Buyer’s Guide to Choosing the Best Tripod

As a photographer, you know that taking great pictures takes more than just a nice camera. Having all the right equipment can really make or break a shoot, especially when it comes to tripods. However, when you’re looking to buy a new tripod, you may feel overwhelmed by the amount of choices out there. Read on to learn how to choose the perfect tripod for your needs.


Things to Consider when Buying a Tripod

When it comes to choosing the right tripod for the job, it’s important to think about exactly how you’ll be using it. Depending on which setting you’ll be using it in, some factors may be more important than others. First, consider your budget, and then start from there. On the cheaper side, tripods can go for less than £50, and can range to upwards of £1000. While the pricier models may have more bells and whistles, you may not always need the most expensive model to do the job. However, higher price tags do usually correlate with higher quality, so if you want something that will last a long time, it may be worth spending a bit extra.

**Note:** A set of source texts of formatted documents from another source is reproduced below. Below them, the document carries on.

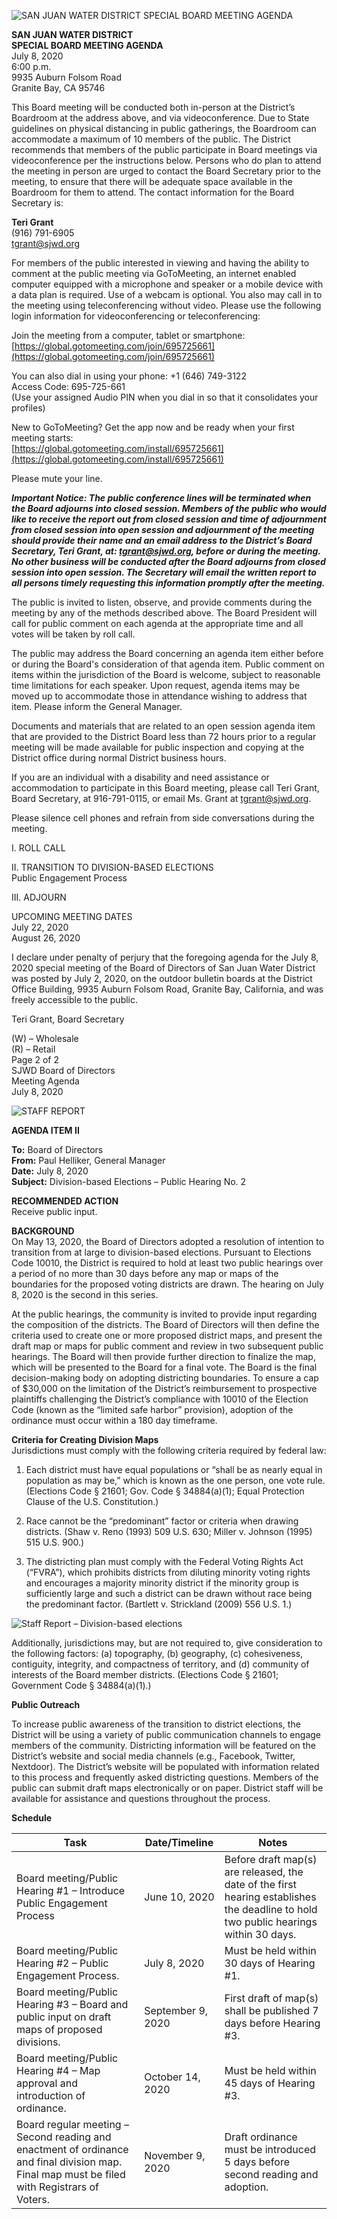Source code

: <!-- Page 1 -->
![SAN JUAN WATER DISTRICT SPECIAL BOARD MEETING AGENDA](https://global.gotomeeting.com/join/695725661)

**SAN JUAN WATER DISTRICT**  
**SPECIAL BOARD MEETING AGENDA**  
July 8, 2020  
6:00 p.m.  
9935 Auburn Folsom Road  
Granite Bay, CA  95746  

This Board meeting will be conducted both in-person at the District’s Boardroom at the address above, and via videoconference. Due to State guidelines on physical distancing in public gatherings, the Boardroom can accommodate a maximum of 10 members of the public. The District recommends that members of the public participate in Board meetings via videoconference per the instructions below. Persons who do plan to attend the meeting in person are urged to contact the Board Secretary prior to the meeting, to ensure that there will be adequate space available in the Boardroom for them to attend. The contact information for the Board Secretary is:

**Teri Grant**  
(916) 791-6905  
tgrant@sjwd.org  

For members of the public interested in viewing and having the ability to comment at the public meeting via GoToMeeting, an internet enabled computer equipped with a microphone and speaker or a mobile device with a data plan is required. Use of a webcam is optional. You also may call in to the meeting using teleconferencing without video. Please use the following login information for videoconferencing or teleconferencing:

Join the meeting from a computer, tablet or smartphone:  
[https://global.gotomeeting.com/join/695725661](https://global.gotomeeting.com/join/695725661)

You can also dial in using your phone: +1 (646) 749-3122  
Access Code: 695-725-661  
(Use your assigned Audio PIN when you dial in so that it consolidates your profiles)

New to GoToMeeting? Get the app now and be ready when your first meeting starts:  
[https://global.gotomeeting.com/install/695725661](https://global.gotomeeting.com/install/695725661)

Please mute your line.

***Important Notice: The public conference lines will be terminated when the Board adjourns into closed session. Members of the public who would like to receive the report out from closed session and time of adjournment from closed session into open session and adjournment of the meeting should provide their name and an email address to the District’s Board Secretary, Teri Grant, at: tgrant@sjwd.org, before or during the meeting. No other business will be conducted after the Board adjourns from closed session into open session. The Secretary will email the written report to all persons timely requesting this information promptly after the meeting.***

The public is invited to listen, observe, and provide comments during the meeting by any of the methods described above. The Board President will call for public comment on each agenda at the appropriate time and all votes will be taken by roll call.
<!-- Page 2 -->
The public may address the Board concerning an agenda item either before or during the Board's consideration of that agenda item. Public comment on items within the jurisdiction of the Board is welcome, subject to reasonable time limitations for each speaker. Upon request, agenda items may be moved up to accommodate those in attendance wishing to address that item. Please inform the General Manager.

Documents and materials that are related to an open session agenda item that are provided to the District Board less than 72 hours prior to a regular meeting will be made available for public inspection and copying at the District office during normal District business hours.

If you are an individual with a disability and need assistance or accommodation to participate in this Board meeting, please call Teri Grant, Board Secretary, at 916-791-0115, or email Ms. Grant at tgrant@sjwd.org.

Please silence cell phones and refrain from side conversations during the meeting.

I. ROLL CALL

II. TRANSITION TO DIVISION-BASED ELECTIONS  
Public Engagement Process

III. ADJOURN

UPCOMING MEETING DATES  
July 22, 2020  
August 26, 2020

I declare under penalty of perjury that the foregoing agenda for the July 8, 2020 special meeting of the Board of Directors of San Juan Water District was posted by July 2, 2020, on the outdoor bulletin boards at the District Office Building, 9935 Auburn Folsom Road, Granite Bay, California, and was freely accessible to the public.

Teri Grant, Board Secretary

(W) – Wholesale  
(R) – Retail  
Page 2 of 2  
SJWD Board of Directors  
Meeting Agenda  
July 8, 2020
<!-- Page 3 -->
![STAFF REPORT](https://via.placeholder.com/768x993.png?text=STAFF+REPORT)

**AGENDA ITEM II**

**To:** Board of Directors  
**From:** Paul Helliker, General Manager  
**Date:** July 8, 2020  
**Subject:** Division-based Elections – Public Hearing No. 2  

**RECOMMENDED ACTION**  
Receive public input.

**BACKGROUND**  
On May 13, 2020, the Board of Directors adopted a resolution of intention to transition from at large to division-based elections. Pursuant to Elections Code 10010, the District is required to hold at least two public hearings over a period of no more than 30 days before any map or maps of the boundaries for the proposed voting districts are drawn. The hearing on July 8, 2020 is the second in this series.

At the public hearings, the community is invited to provide input regarding the composition of the districts. The Board of Directors will then define the criteria used to create one or more proposed district maps, and present the draft map or maps for public comment and review in two subsequent public hearings. The Board will then provide further direction to finalize the map, which will be presented to the Board for a final vote. The Board is the final decision-making body on adopting districting boundaries. To ensure a cap of $30,000 on the limitation of the District’s reimbursement to prospective plaintiffs challenging the District’s compliance with 10010 of the Election Code (known as the “limited safe harbor” provision), adoption of the ordinance must occur within a 180 day timeframe.

**Criteria for Creating Division Maps**  
Jurisdictions must comply with the following criteria required by federal law:

1. Each district must have equal populations or “shall be as nearly equal in population as may be,” which is known as the one person, one vote rule. (Elections Code § 21601; Gov. Code § 34884(a)(1); Equal Protection Clause of the U.S. Constitution.)

2. Race cannot be the “predominant” factor or criteria when drawing districts. (Shaw v. Reno (1993) 509 U.S. 630; Miller v. Johnson (1995) 515 U.S. 900.)

3. The districting plan must comply with the Federal Voting Rights Act (“FVRA”), which prohibits districts from diluting minority voting rights and encourages a majority minority district if the minority group is sufficiently large and such a district can be drawn without race being the predominant factor. (Bartlett v. Strickland (2009) 556 U.S. 1.)
<!-- Page 4 -->
![Staff Report – Division-based elections](https://via.placeholder.com/768x993.png?text=Staff+Report+%E2%80%93+Division-based+elections+p.+2+July+8%2C+2020)

Additionally, jurisdictions may, but are not required to, give consideration to the following factors: (a) topography, (b) geography, (c) cohesiveness, contiguity, integrity, and compactness of territory, and (d) community of interests of the Board member districts. (Elections Code § 21601; Government Code § 34884(a)(1).)

**Public Outreach**

To increase public awareness of the transition to district elections, the District will be using a variety of public communication channels to engage members of the community. Districting information will be featured on the District’s website and social media channels (e.g., Facebook, Twitter, Nextdoor). The District’s website will be populated with information related to this process and frequently asked districting questions. Members of the public can submit draft maps electronically or on paper. District staff will be available for assistance and questions throughout the process.

**Schedule**

| Task                                                                 | Date/Timeline       | Notes                                                                                     |
|----------------------------------------------------------------------|---------------------|-------------------------------------------------------------------------------------------|
| Board meeting/Public Hearing #1 – Introduce Public Engagement Process | June 10, 2020      | Before draft map(s) are released, the date of the first hearing establishes the deadline to hold two public hearings within 30 days. |
| Board meeting/Public Hearing #2 – Public Engagement Process.         | July 8, 2020       | Must be held within 30 days of Hearing #1.                                              |
| Board meeting/Public Hearing #3 – Board and public input on draft maps of proposed divisions. | September 9, 2020  | First draft of map(s) shall be published 7 days before Hearing #3.                      |
| Board meeting/Public Hearing #4 – Map approval and introduction of ordinance. | October 14, 2020   | Must be held within 45 days of Hearing #3.                                             |
| Board regular meeting – Second reading and enactment of ordinance and final division map. Final map must be filed with Registrars of Voters. | November 9, 2020    | Draft ordinance must be introduced 5 days before second reading and adoption.           |
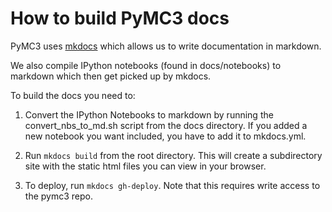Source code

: How to build PyMC3 docs
=======================

PyMC3 uses [mkdocs](http://www.mkdocs.org/) which allows us to write documentation in markdown.

We also compile IPython notebooks (found in docs/notebooks) to markdown which then get picked up
by mkdocs.

To build the docs you need to:

1. Convert the IPython Notebooks to markdown by running the convert_nbs_to_md.sh script from the
docs directory. If you added a new notebook you want included, you have to add it to mkdocs.yml.

2. Run `mkdocs build` from the root directory. This will create a subdirectory site with the static
html files you can view in your browser.

3. To deploy, run `mkdocs gh-deploy`. Note that this requires write access to the pymc3 repo.
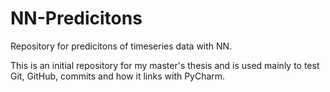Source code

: # NN-Predicitons
Repository for predicitons of timeseries data with NN.

This is an initial repository for my master's thesis and is used mainly to test Git, GitHub, commits and how it links with PyCharm. 
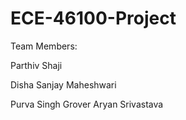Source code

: # ECE-46100-Project

Team Members:

Parthiv Shaji

Disha Sanjay Maheshwari

Purva Singh Grover
Aryan Srivastava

Don’t forget, you’ll need to be carrying this tripod with you on shoots, so consider how heavy and long it is, and how easy it’ll be to carry with all your other equipment in tow. If you’re shooting in a studio, you may never need to move your tripod more than a few feet, but if you’re shooting outdoors, or traveling to different locations, such as weddings and events, you will want something lightweight and easy to grip. Keep in mind, though, that lighter tripods do tend to have less stability, so it needs to be a balance between ease of transport and stability.

Find a tripod that works with your own height. Even if you’re not tall, sometimes the maximum height on certain tripods can be too low for some people. And if you tend to shoot at low angles, you’ll want one with a sufficient minimum height too, so check out how low it can go. Do note, though, that as you increase the height of your tripod, stability can decrease, especially if your tripod has thin bottom leg sections. You can counteract this by looking for a tripod with more heavy-duty legs.

If you have a local camera shop, it can be a good idea to go in and try out a few different tripods to get a feel for how they work and their ease of use. Being able to assemble and break it down quickly and easily is important too, and contributes to its ability to be transported. Check out the locks on the legs as well. Some locks twist to tighten, while others flip or snap into place. Which works better for you will depend on your preference and what you’re using it for.

If you are able to test out tripods in person, it may be easier to find one that works for you, but if your only option is buying online, be sure to closely compare specs, reviews and prices before making a final decision. In addition, if it’s within your budget, you may want to have multiple tripods for different kinds of shoots (i.e. a lightweight one for traveling or outdoor shooting, and a larger one for in-studio).

When it comes down to it, there are lots of great tripods available on the market. It may seem hard to make a choice at first, by if you keep the above factors in mind, your decision will come naturally.